Eleven Smithsonian museums today line the National Mall between the Capitol and the Lincoln Memorial - more museums per linear mile than anywhere else in the world. The National Air and Space Museum, the largest by floor space, opened on July 1, 1976 with the Wright brothers' Flyer suspended from the ceiling and Charles Lindbergh's Spirit of St. Louis hanging beside it. The National Museum of Natural History holds the Hope Diamond, Henry the elephant in the rotunda, and the Tyrannosaurus skeleton known as the Nation's T. rex. The National Museum of American History keeps the Star-Spangled Banner that Francis Scott Key watched over Fort McHenry in 1814, Lincoln's hat from the night he was shot, and the ruby slippers Judy Garland wore in The Wizard of Oz. The National Museum of African American History and Culture, designed by David Adjaye and opened in 2016, is the newest. The National Museum of the American Indian opened in 2004. The Hirshhorn, the Freer-Sackler, the National Museum of African Art, and the National Gallery sculpture gardens fill in the rest. Admission to all of them is free.

Off the Mall

The Smithsonian extends well beyond the Mall.

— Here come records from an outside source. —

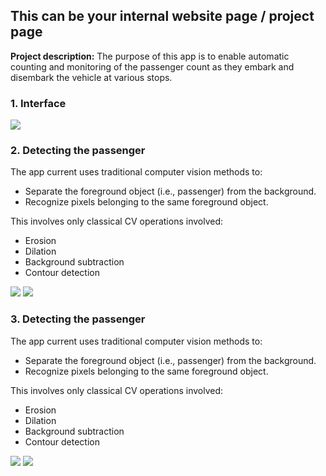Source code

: ## This can be your internal website page / project page

**Project description:** The purpose of this app is to enable automatic counting and monitoring of the passenger count as they embark and disembark the vehicle at various stops.

### 1. Interface

<img src="images/cv/project_2/interface.png?raw=true"/>

### 2. Detecting the passenger

The app current uses traditional computer vision methods to:

-   Separate the foreground object (i.e., passenger) from the background.
-   Recognize pixels belonging to the same foreground object.

This involves only classical CV operations involved:

-   Erosion
-   Dilation
-   Background subtraction
-   Contour detection

<img src="images/cv/project_2/detecting_passenger_1.gif?raw=true"/>
<img src="images/cv/project_2/detecting_passenger_2.gif?raw=true"/>

### 3. Detecting the passenger

The app current uses traditional computer vision methods to:

-   Separate the foreground object (i.e., passenger) from the background.
-   Recognize pixels belonging to the same foreground object.

This involves only classical CV operations involved:

-   Erosion
-   Dilation
-   Background subtraction
-   Contour detection

<img src="images/cv/project_2/detecting_passenger_1.gif?raw=true"/>
<img src="images/cv/project_2/detecting_passenger_2.gif?raw=true"/>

The National Zoological Park in Rock Creek Park, designed in part by Frederick Law Olmsted, opened in 1889 and has hosted giant pandas as guests of the People's Republic of China since 1972, with the latest pair - Bao Li and Qing Bao - arriving in October 2024. The National Postal Museum occupies the 1904 City Post Office building beside Union Station. The Anacostia Community Museum, opened in 1967 in a former movie theater in Anacostia, was Sidney Dillon Ripley's experimental store-front museum and was a national model for neighborhood-based cultural institutions. Two museums sit in New York: the Cooper Hewitt Smithsonian Design Museum, in the Andrew Carnegie mansion at 91st and Fifth, and the National Museum of the American Indian's Heye Center in the Alexander Hamilton U.S. Custom House at Bowling Green. The Steven F. Udvar-Hazy Center, the Air and Space Museum's annex near Dulles Airport in Chantilly, Virginia, holds the Space Shuttle Discovery, the Enola Gay, an SR-71 Blackbird, and Wiley Post's Winnie Mae. Smithsonian Affiliates in Puerto Rico and Panama extend the institution's reach further still.

157 Million Things

Nearly all of the Smithsonian's roughly 30 million annual visitors enter without paying. The institution's $1.25 billion annual budget comes about two-thirds from federal appropriations; the rest from its endowment, private donations, retail and licensing, and a Showtime Channel co-venture from 2006 that gave the cable network first-refusal rights to Smithsonian footage in exchange for funding. Of the 157 million objects the institution holds, only about one percent are on display at any moment. The rest sit in climate-controlled storage in Suitland, Maryland, in subterranean rooms beneath the Mall, and in the basements of the satellite museums. The Smithsonian is not, technically, a federal agency. It is a trust instrumentality of the United States, administered by a Board of Regents that includes the Chief Justice of the Supreme Court, the Vice President, three members of the Senate, three members of the House, and nine private citizens. The current Secretary, Lonnie Bunch, took office on June 16, 2019 - the first African American to hold the position and the first historian since the institution's founding. He had previously been the founding director of the Museum of African American History and Culture.

From the Air

The Smithsonian Castle and most of the institution's Mall museums cluster around 38.8889 degrees N, 77.0260 degrees W, along the south side of the National Mall between 4th and 14th Streets SW. From the air the Smithsonian complex reads as a row of monumental buildings - the red sandstone Castle most distinctive - with the Hirshhorn's cylindrical concrete drum and the National Air and Space Museum's pink-and-white block immediately east. Best viewed at 2,500 to 5,000 feet AGL; the entire site lies within the Washington FRZ and the prohibited area P-56A. Nearest airports are Ronald Reagan Washington National (KDCA) 2.5 nm south, College Park (KCGS) 8 nm northeast, and Washington Dulles (KIAD) 23 nm west.